A national championship bout was stopped by the president of the Wrestling federation as he sought the blessings of a local seer in Ayodhya. 400m runners in Chennai had to wait at the starting blocks of their National Championship final as they waited for a state minister to finish a lengthy sermon on his government's brilliance. A whole swathe of athletes were regularly thrown out of a Delhi stadium to allow an IAS officer to walk his dog in peace. Priorities.

The guru of modern cycling in India, RK Sharma, was accused of, and dismissed for, sexual misconduct. As in the norm, nothing has been said about it since...

"It was a scandal that should have shook this sporting ecosystem to its very roots, upending everything and everyone. A leaf has barely hit the ground."

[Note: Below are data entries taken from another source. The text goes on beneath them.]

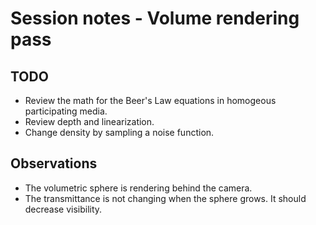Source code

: # Session notes - Volume rendering pass

## TODO
- Review the math for the Beer's Law equations in homogeous participating media.
- Review depth and linearization.
- Change density by sampling a noise function.

## Observations
- The volumetric sphere is rendering behind the camera.
- The transmittance is not changing when the sphere grows. It should decrease visibility.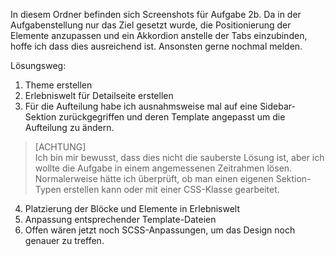 In diesem Ordner befinden sich Screenshots für Aufgabe 2b. 
Da in der Aufgabenstellung nur das Ziel gesetzt wurde, die Positionierung der Elemente anzupassen und ein Akkordion anstelle der Tabs einzubinden, hoffe ich dass dies ausreichend ist.
Ansonsten gerne nochmal melden.

Lösungsweg: 

1. Theme erstellen
2. Erlebniswelt für Detailseite erstellen
3. Für die Aufteilung habe ich ausnahmsweise mal auf eine Sidebar-Sektion zurückgegriffen und deren Template angepasst um die Aufteilung zu ändern. 
> [ACHTUNG]  
> Ich bin mir bewusst, dass dies nicht die sauberste Lösung ist, aber ich wollte die Aufgabe in einem angemessenen Zeitrahmen lösen. Normalerweise hätte ich überprüft, ob man einen eigenen Sektion-Typen erstellen kann oder mit einer CSS-Klasse gearbeitet.

4. Platzierung der Blöcke und Elemente in Erlebniswelt
5. Anpassung entsprechender Template-Dateien
6. Offen wären jetzt noch SCSS-Anpassungen, um das Design noch genauer zu treffen.

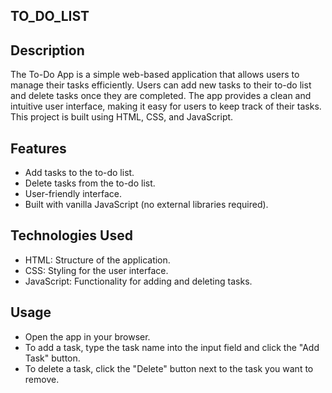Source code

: ## TO_DO_LIST

## Description
The To-Do App is a simple web-based application that allows users to manage their tasks efficiently. Users can add new tasks to their to-do list and delete tasks once they are completed. The app provides a clean and intuitive user interface, making it easy for users to keep track of their tasks. This project is built using HTML, CSS, and JavaScript.

## Features
* Add tasks to the to-do list.
* Delete tasks from the to-do list.
* User-friendly interface.
* Built with vanilla JavaScript (no external libraries required).

## Technologies Used
* HTML: Structure of the application.
* CSS: Styling for the user interface.
* JavaScript: Functionality for adding and deleting tasks.

## Usage
* Open the app in your browser.
* To add a task, type the task name into the input field and click the "Add Task" button.
* To delete a task, click the "Delete" button next to the task you want to remove.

The Athletics federation were taken to court over selection issues, as were the Table Tennis federation. The AIFF was one of seven sports federations placed under court-appointed administrators after it was found they used the National Sports Code more as a paperweight than a guideline of governance. It would have been eight, but since the 2022 Chess Olympiad was being hosted in Chennai, that body was let off the hook.

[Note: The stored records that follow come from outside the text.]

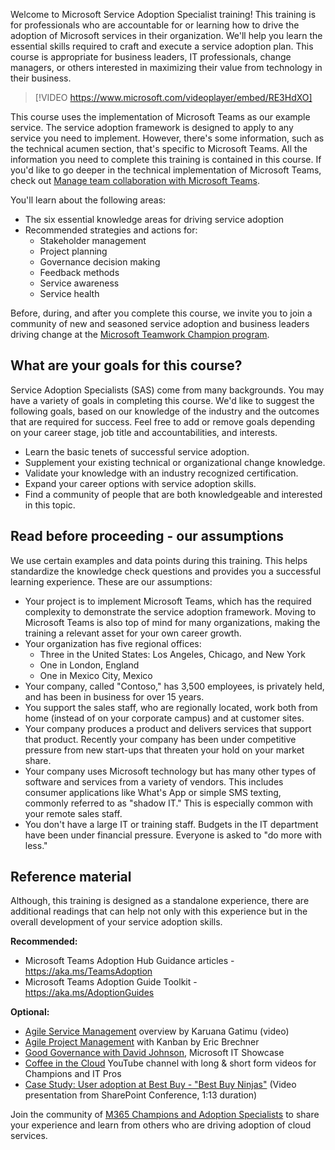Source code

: Welcome to Microsoft Service Adoption Specialist training! This training is for professionals who are accountable for or learning how to drive the adoption of Microsoft services in their organization. We'll help you learn the essential skills required to craft and execute a service adoption plan. This course is appropriate for business leaders, IT professionals, change managers, or others interested in maximizing their value from technology in their business. 

> [!VIDEO https://www.microsoft.com/videoplayer/embed/RE3HdXO]

This course uses the implementation of Microsoft Teams as our example service. The service adoption framework is designed to apply to any service you need to implement. However, there's some information, such as the technical acumen section, that's specific to Microsoft Teams. All the information you need to complete this training is contained in this course. If you'd like to go deeper in the technical implementation of Microsoft Teams, check out [Manage team collaboration with Microsoft Teams](/learn/paths/m365-manage-team-collaboration/). 

You'll learn about the following areas:

- The six essential knowledge areas for driving service adoption
- Recommended strategies and actions for:
  - Stakeholder management
  - Project planning
  - Governance decision making
  - Feedback methods
  - Service awareness
  - Service health

Before, during, and after you complete this course, we invite you to join a community of new and seasoned service adoption and business leaders driving change at the [Microsoft Teamwork Champion program](https://aka.ms/O365Champions).

## What are your goals for this course?
Service Adoption Specialists (SAS) come from many backgrounds. You may have a variety of goals in completing this course. We'd like to suggest the following goals, based on our knowledge of the industry and the outcomes that are required for success. Feel free to add or remove goals depending on your career stage, job title and accountabilities, and interests. 

- Learn the basic tenets of successful service adoption.
- Supplement your existing technical or organizational change knowledge.
- Validate your knowledge with an industry recognized certification.
- Expand your career options with service adoption skills.
- Find a community of people that are both knowledgeable and interested in this topic.

## Read before proceeding - our assumptions

We use certain examples and data points during this training. This helps standardize the knowledge check questions and provides you a successful learning experience. These are our assumptions:

- Your project is to implement Microsoft Teams, which has the required complexity to demonstrate the service adoption framework. Moving to Microsoft Teams is also top of mind for many organizations, making the training a relevant asset for your own career growth.
- Your organization has five regional offices:
   - Three in the United States: Los Angeles, Chicago, and New York
   - One in London, England 
   - One in Mexico City, Mexico
- Your company, called "Contoso," has 3,500 employees, is privately held, and has been in business for over 15 years.
- You support the sales staff, who are regionally located, work both from home (instead of on your corporate campus) and at customer sites. 
- Your company produces a product and delivers services that support that product. Recently your company has been under competitive pressure from new start-ups that threaten your hold on your market share. 
- Your company uses Microsoft technology but has many other types of software and services from a variety of vendors. This includes consumer applications like What's App or simple SMS texting, commonly referred to as "shadow IT." This is especially common with your remote sales staff.
- You don't have a large IT or training staff. Budgets in the IT department have been under financial pressure. Everyone is asked to "do more with less."

## Reference material
Although, this training is designed as a standalone experience, there are additional readings that can help not only with this experience but in the overall development of your service adoption skills. 

**Recommended:**
- Microsoft Teams Adoption Hub Guidance articles - https://aka.ms/TeamsAdoption
- Microsoft Teams Adoption Guide Toolkit - https://aka.ms/AdoptionGuides

**Optional:**
- [Agile Service Management](https://www.youtube.com/watch?v=Njt-usUEfrY) overview by Karuana Gatimu (video)
- [Agile Project Management](https://www.amazon.com/Project-Management-Kanban-Developer-Practices/dp/0735698953/ref=sr_1_1?s=books&ie=UTF8&qid=1506886048&sr=1-1&keywords=agile+project+management+with+kanban) with Kanban by Eric Brechner
- [Good Governance with David Johnson](https://www.microsoft.com/itshowcase/blog/the-key-to-rolling-out-microsoft-teams-on-home-turf-good-governance/), Microsoft IT Showcase 
- [Coffee in the Cloud](https://www.youtube.com/channel/UCs2IXBqperxWVe2ozrr3Gdg) YouTube channel with long & short form videos for Champions and IT Pros
- [Case Study: User adoption at Best Buy - "Best Buy Ninjas"](https://channel9.msdn.com/Events/SharePoint-Conference/2014/SPC296) (Video presentation from SharePoint Conference, 1:13 duration)

Join the community of [M365 Champions and Adoption Specialists](https://aka.ms/O365Champions) to share your experience and learn from others who are driving adoption of cloud services.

Three of these federations got public reprimands (atleast) from their respective world bodies. One of those, the Indian Olympic Association was slammed for not holding elections, then for having factions take over separately staking their claims. As they bickered, at least eight athletes (officially named) were found guilty of doping. In the end, though, we saw the rise of a woman, one of India's greatest ever sportspersons, to the highest post in Indian sports outside the BCCI and the central ministry. Well in, PT Usha. It remains to be seen if this is just the appointment of a figurehead or a sign of real change.


As we stand on the cusp of 2023, Indian sport has rarely been as well placed as it is now. There are champions from a greater cross-section of society than ever before, an interest in games other than cricket growing exponentially, and more than one administrative body seems to have understood the need for course correction. A timely men's hockey world cup in the first month of the new year could help India well and truly rediscover its oldest sporting love.

Just as optimism builds, though, just as hope rises for a potentially heart-warming 2023... so does fear. A feeling of dread that a potential Ambrose or an RK Sharma lurks around every corner; one that stems from the utter lack of transparency in what should have been high-profile public-facing investigations and a lack of faith that safeguards are being implemented at any level. All the glory and the medals, the headlines and the spotlight... none of it really matters if we can't address this.

It's a question, a hope, a prayer that should define 2023: This year, can we finally make our sporting world safe enough that a girl can go out and express herself the way she wants to, without fear, without worry?

It really is her game too, you know.